The Mohne Dam in North Rhine-Westphalia after being bombed by the No. 617 Squadron of the RAF, better known as the Dambusters, during Operation Chastise. Picture: Keystone/Getty Images
The Mohne Dam in North Rhine-Westphalia after being bombed by the No. 617 Squadron of the RAF, better known as the Dambusters, during Operation Chastise. Picture: Keystone/Getty Images
0
Have your say

The Scottish contribution to the most famous air raid in history will come under the spotlight at an exhibition of portraits commemorating its 75th anniversary.

The Dambusters’ raid – code name Operation Chastise – in the early hours of 17 May 1943 saw 133 Allied aircrew flying 19 Lancaster bombers on night missions to drop Sir Barnes Wallis’s revolutionary “bouncing bombs” on three major dams in the Ruhr valley in western Germany which supplied water and power.

Scottish Dambusters reunited with the squadron for historic 'Dambusters Reunited exhibition.

Scottish Dambusters reunited with the squadron for historic 'Dambusters Reunited exhibition.

Now the Dambusters Reunited exhibition, featuring 133 portraits of the airmen by Welsh artist Dan Llywelyn Hall, will take place in Lincoln, the home of the Dambusters at RAF Scampton on 13 May at the International Bomber Command Centre.

The portraits include ten Scottish airmen, and a further two who were born in Scotland and emigrated to Canada before the Second World War.

The men were George Gregory from Govan in Glasgow; Robert Henderson from Tarbrax, Lanarkshire; John Kinnear from Fife; Grant Rumbles from Kirtlebridge in Dumfriesshire; Alastair Taylor from Duffus, Morayshire; Charles Jarvie from Glasgow; Richard Macfarlane from Glasgow; Thomas Johnstone from Bellshill, Lanarkshire; George Chalmers from Peterhead, Aberdeenshire; Robert Paterson, from Edinburgh; George Deering, originally from Kirkintilloch and James McDowell, born in Govan, before emigrating.

The exhibition will be unveiled by squadron leader George “Johnny” Johnson, 96, the final surviving Dambuster who was awarded an MBE last year in the Queen’s Birthday Honours after a campaign to get him a knighthood.

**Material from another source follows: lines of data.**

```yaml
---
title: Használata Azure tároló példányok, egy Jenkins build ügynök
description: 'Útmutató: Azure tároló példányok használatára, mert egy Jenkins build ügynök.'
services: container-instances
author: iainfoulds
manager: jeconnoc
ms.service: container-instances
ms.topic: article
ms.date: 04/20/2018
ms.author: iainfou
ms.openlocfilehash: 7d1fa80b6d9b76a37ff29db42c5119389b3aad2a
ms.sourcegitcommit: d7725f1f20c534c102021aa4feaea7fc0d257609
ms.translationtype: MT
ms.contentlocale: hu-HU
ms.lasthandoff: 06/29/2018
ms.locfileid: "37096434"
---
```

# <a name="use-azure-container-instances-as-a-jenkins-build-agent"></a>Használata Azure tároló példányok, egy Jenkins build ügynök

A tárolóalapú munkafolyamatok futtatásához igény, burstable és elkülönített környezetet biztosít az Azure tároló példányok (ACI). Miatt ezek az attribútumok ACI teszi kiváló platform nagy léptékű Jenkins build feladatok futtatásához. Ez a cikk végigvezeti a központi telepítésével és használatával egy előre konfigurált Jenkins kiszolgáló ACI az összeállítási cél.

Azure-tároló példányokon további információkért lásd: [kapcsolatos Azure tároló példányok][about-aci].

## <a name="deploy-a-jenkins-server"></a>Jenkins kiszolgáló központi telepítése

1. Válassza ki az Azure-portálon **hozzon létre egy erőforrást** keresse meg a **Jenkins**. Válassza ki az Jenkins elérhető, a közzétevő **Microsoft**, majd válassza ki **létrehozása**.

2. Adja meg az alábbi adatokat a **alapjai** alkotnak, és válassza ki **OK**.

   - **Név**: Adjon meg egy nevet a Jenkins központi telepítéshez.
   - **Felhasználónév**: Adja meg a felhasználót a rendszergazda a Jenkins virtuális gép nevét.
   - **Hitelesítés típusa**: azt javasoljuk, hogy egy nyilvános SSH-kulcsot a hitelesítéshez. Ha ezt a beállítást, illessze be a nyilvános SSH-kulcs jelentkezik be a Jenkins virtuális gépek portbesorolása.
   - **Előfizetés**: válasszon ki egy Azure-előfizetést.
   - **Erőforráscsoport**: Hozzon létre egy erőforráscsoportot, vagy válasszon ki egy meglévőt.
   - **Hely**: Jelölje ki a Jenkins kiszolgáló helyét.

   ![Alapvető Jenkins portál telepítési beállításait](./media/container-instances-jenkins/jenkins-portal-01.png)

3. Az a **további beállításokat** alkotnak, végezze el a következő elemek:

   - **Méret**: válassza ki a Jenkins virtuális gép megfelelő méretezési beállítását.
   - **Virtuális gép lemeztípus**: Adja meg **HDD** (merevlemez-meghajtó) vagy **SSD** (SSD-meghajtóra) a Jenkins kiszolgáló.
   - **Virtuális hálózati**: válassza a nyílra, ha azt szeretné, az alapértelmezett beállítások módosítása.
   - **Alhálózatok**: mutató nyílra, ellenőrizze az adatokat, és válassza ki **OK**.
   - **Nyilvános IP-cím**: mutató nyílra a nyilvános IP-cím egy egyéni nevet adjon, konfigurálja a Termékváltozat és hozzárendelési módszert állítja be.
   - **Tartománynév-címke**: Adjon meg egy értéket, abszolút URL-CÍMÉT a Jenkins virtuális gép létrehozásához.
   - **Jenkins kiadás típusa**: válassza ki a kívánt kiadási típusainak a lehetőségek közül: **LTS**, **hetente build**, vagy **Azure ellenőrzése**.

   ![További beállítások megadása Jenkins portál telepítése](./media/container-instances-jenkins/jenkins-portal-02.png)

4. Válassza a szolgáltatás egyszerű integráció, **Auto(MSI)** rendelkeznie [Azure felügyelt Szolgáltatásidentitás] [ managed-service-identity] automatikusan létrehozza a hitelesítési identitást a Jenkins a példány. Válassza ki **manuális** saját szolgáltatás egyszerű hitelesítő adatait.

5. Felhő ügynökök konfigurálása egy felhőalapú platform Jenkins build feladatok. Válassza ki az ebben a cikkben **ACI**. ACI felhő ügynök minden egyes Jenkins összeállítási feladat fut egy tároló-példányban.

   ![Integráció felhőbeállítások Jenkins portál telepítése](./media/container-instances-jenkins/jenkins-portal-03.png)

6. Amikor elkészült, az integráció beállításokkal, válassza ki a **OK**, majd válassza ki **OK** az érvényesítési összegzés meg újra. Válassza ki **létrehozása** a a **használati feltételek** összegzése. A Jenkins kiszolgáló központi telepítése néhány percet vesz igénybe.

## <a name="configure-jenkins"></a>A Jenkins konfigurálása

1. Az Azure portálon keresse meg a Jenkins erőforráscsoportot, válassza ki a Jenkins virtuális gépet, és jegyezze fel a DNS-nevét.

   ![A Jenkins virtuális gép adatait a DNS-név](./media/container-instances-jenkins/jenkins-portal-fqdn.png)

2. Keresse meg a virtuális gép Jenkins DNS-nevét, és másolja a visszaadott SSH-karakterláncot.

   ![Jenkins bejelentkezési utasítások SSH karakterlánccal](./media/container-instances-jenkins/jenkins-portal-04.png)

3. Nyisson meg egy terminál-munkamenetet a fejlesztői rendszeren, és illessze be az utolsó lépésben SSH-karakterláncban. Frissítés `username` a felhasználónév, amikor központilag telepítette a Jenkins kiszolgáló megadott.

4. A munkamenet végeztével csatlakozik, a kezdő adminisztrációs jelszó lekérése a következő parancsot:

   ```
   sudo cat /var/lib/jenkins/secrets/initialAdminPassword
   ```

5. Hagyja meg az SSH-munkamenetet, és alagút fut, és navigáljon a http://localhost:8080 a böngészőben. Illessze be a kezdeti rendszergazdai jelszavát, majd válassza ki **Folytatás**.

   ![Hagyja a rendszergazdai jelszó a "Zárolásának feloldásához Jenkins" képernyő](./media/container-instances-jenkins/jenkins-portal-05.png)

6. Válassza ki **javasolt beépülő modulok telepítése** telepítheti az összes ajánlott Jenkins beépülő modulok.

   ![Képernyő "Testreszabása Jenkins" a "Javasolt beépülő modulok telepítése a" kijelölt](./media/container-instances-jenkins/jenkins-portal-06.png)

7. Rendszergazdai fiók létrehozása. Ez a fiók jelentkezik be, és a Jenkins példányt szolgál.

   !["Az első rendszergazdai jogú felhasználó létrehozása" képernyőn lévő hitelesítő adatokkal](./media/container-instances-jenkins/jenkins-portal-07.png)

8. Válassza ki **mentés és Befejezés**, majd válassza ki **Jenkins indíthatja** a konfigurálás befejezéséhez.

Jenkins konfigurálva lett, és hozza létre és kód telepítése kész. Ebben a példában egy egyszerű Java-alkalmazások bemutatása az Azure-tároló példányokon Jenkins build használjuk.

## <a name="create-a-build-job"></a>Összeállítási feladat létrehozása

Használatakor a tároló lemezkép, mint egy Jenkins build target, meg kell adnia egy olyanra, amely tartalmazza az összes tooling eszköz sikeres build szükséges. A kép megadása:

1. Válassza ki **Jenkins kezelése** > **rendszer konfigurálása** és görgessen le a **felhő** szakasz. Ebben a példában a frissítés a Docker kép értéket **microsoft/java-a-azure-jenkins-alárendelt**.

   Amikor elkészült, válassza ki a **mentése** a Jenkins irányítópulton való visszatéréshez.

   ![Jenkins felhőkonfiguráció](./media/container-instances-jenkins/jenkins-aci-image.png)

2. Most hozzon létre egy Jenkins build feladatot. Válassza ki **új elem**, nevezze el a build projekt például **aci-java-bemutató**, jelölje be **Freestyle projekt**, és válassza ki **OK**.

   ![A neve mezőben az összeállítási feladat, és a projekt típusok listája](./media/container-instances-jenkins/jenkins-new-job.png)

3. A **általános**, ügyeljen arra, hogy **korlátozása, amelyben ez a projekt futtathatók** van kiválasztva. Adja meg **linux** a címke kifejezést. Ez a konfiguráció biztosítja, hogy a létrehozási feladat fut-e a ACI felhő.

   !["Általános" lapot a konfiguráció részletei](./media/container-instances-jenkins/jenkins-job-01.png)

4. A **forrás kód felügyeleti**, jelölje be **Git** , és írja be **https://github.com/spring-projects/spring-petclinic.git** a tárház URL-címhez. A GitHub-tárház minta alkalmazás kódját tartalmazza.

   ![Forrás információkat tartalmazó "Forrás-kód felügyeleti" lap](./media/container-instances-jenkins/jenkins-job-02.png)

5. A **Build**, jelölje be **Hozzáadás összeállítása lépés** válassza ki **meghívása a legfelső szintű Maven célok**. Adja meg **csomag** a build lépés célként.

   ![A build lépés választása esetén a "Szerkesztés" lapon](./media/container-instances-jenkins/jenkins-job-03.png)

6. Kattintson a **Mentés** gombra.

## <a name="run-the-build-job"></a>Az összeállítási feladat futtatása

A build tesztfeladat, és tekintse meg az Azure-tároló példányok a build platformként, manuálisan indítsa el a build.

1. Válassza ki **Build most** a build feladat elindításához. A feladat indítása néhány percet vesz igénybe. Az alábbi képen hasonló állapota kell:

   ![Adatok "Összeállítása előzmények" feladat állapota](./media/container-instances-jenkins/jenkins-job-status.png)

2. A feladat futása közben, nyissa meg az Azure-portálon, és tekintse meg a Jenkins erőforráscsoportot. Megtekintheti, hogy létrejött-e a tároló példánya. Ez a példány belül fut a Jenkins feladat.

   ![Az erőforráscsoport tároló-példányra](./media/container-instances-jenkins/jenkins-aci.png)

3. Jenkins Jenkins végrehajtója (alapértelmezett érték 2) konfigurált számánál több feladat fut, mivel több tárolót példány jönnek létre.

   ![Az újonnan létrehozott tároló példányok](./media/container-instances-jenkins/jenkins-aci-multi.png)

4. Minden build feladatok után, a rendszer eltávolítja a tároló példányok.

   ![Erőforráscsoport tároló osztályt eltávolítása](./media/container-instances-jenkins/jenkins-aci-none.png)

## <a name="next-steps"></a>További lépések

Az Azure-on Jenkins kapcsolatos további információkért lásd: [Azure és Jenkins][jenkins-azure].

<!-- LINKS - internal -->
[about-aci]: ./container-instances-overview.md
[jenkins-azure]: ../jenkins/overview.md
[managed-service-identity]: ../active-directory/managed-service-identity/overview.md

Llywelyn Hall said the idea for the exhibition came to him while he was working on a portrait of Mr Johnson and realised the 75th anniversary was approaching.

“When Johnny began to tell me about his crew I was completely entranced and thought about how I could ‘reunite’ him with all the men who would have been together for the last time when Barnes Wallis gave them the briefing before the raid.

“The whole event is part of our folklore and I thought about how to honour them and what they did on that momentous night.

“They had crews of seven and I know that on one of the flights there were three Scots flying in one plane. I wonder about the camaraderie that night and what they said to one another.”

The exhibition will go on display in London following its unveiling in Lincoln.

Fifty-three airmen were killed in the raid.